___ Source data ___

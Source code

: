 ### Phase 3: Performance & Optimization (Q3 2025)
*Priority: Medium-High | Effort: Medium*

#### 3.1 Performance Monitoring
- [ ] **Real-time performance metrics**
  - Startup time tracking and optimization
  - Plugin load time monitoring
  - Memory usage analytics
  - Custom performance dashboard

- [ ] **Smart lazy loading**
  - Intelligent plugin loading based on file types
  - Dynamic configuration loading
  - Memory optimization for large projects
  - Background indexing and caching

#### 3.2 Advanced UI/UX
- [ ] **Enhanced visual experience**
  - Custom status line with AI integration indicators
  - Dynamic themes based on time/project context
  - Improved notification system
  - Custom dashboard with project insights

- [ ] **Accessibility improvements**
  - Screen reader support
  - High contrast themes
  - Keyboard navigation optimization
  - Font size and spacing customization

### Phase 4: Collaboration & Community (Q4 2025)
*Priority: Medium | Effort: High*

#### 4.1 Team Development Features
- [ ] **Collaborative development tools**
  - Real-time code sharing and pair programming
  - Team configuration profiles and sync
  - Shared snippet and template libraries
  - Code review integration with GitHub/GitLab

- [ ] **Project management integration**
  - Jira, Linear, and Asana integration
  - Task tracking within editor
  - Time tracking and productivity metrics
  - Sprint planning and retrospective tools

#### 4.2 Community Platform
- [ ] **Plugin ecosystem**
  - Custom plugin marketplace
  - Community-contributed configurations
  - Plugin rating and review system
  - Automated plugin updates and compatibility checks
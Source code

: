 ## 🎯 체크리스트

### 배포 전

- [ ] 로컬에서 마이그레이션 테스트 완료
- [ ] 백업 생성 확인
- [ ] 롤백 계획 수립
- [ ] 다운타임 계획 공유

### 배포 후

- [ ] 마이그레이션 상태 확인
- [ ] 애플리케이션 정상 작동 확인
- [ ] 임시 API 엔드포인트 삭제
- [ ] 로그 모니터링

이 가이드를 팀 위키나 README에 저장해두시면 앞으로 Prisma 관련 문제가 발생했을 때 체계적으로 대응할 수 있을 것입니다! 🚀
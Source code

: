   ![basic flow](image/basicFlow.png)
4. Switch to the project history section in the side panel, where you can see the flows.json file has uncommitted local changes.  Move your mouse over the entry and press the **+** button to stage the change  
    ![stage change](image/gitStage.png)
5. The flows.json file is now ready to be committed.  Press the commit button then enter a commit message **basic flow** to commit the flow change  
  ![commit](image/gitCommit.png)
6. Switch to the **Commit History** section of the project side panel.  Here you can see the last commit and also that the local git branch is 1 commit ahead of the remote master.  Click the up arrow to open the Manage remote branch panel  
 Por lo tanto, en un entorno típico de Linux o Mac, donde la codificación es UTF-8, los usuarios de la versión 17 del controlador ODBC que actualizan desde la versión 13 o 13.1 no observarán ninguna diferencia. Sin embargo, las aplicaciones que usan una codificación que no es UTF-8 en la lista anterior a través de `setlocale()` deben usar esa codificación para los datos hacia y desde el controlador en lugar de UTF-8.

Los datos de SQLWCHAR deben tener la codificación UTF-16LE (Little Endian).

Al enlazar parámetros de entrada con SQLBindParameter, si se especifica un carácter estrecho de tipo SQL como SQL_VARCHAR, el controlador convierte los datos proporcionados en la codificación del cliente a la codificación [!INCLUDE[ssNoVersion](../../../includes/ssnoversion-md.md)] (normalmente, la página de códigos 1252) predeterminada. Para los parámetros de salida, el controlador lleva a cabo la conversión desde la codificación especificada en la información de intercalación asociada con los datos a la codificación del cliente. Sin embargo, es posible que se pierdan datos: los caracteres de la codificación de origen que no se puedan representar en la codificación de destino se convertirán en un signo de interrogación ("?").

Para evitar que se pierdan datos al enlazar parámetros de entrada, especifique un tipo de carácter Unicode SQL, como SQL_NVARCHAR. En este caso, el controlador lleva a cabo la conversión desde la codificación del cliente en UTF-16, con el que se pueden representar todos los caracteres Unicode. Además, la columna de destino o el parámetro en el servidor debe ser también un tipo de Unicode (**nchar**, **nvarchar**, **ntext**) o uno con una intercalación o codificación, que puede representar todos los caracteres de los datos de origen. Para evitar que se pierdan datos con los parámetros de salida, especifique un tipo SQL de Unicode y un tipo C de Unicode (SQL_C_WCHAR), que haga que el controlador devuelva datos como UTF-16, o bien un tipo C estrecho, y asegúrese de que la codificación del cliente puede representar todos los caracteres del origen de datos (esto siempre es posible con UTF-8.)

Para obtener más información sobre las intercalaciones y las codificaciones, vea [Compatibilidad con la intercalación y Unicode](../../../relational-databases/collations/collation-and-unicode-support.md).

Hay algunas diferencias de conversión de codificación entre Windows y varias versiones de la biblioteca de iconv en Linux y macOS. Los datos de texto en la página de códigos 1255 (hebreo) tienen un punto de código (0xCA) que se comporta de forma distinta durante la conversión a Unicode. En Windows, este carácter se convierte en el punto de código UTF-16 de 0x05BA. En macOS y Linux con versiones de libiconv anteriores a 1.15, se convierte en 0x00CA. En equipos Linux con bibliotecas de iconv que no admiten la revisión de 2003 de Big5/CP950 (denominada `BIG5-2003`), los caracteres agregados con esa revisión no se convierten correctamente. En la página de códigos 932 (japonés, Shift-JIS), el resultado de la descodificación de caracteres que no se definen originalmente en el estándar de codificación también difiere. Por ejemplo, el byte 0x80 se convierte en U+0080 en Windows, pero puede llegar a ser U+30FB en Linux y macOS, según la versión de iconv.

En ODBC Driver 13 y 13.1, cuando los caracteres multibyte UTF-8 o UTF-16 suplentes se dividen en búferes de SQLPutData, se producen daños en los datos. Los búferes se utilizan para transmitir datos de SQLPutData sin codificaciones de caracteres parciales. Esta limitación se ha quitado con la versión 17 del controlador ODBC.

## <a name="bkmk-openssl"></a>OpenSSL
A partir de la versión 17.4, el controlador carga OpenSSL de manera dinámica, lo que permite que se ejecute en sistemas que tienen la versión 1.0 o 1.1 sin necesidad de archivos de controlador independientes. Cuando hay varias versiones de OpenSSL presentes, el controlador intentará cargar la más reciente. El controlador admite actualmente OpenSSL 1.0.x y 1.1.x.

___

Write out each line of the data that holds the string "dashboard".

Reply.
  - Custom performance dashboard
  - Custom dashboard with project insights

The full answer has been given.